▶ _Your assignment_: For each line of the listing that contains "是有限长的", make a copy and return it.

▶ _Record excerpts_:

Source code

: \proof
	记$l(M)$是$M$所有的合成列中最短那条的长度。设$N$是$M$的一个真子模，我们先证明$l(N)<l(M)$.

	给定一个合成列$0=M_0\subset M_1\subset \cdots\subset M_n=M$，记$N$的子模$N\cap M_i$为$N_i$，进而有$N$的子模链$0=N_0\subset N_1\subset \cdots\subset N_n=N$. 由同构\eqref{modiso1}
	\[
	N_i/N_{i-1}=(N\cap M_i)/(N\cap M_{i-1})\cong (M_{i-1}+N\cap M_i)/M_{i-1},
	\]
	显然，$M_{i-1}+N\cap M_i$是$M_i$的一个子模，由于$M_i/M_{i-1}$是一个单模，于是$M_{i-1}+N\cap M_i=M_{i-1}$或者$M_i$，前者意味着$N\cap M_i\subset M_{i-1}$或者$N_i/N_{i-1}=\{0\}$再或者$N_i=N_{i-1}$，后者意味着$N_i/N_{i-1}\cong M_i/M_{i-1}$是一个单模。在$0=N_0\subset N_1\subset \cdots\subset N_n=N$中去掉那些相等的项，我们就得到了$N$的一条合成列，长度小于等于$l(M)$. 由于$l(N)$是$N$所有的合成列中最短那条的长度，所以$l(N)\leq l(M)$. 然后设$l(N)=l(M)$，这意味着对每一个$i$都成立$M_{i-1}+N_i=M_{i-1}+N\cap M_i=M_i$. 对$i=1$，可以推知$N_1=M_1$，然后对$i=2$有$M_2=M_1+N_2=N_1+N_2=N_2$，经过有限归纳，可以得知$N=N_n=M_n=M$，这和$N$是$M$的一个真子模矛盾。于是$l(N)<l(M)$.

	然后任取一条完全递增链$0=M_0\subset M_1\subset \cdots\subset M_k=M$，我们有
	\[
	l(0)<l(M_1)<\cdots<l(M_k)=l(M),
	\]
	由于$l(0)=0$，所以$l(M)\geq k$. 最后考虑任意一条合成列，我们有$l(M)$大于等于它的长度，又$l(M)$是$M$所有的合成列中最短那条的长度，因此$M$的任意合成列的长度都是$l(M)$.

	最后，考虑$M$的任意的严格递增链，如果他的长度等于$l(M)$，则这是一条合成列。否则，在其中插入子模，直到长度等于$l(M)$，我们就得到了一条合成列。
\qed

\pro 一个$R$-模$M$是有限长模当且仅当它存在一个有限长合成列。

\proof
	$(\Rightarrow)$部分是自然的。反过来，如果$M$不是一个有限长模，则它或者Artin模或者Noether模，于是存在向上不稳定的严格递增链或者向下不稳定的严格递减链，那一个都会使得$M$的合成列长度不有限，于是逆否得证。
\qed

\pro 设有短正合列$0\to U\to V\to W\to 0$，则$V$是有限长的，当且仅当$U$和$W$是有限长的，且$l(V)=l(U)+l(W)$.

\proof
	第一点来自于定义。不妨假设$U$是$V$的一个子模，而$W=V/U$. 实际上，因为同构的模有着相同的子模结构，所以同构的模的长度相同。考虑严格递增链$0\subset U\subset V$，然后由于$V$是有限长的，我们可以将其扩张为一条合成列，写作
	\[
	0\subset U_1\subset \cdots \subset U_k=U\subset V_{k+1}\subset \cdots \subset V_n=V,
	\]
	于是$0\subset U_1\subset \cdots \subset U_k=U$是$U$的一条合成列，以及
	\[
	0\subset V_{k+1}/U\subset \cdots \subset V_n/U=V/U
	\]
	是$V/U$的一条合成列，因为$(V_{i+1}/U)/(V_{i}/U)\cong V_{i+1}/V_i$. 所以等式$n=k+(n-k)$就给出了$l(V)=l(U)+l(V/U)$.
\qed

▶ _Exercise result_:
\pro 设有短正合列$0\to U\to V\to W\to 0$，则$V$是有限长的，当且仅当$U$和$W$是有限长的，且$l(V)=l(U)+l(W)$.
	第一点来自于定义。不妨假设$U$是$V$的一个子模，而$W=V/U$. 实际上，因为同构的模有着相同的子模结构，所以同构的模的长度相同。考虑严格递增链$0\subset U\subset V$，然后由于$V$是有限长的，我们可以将其扩张为一条合成列，写作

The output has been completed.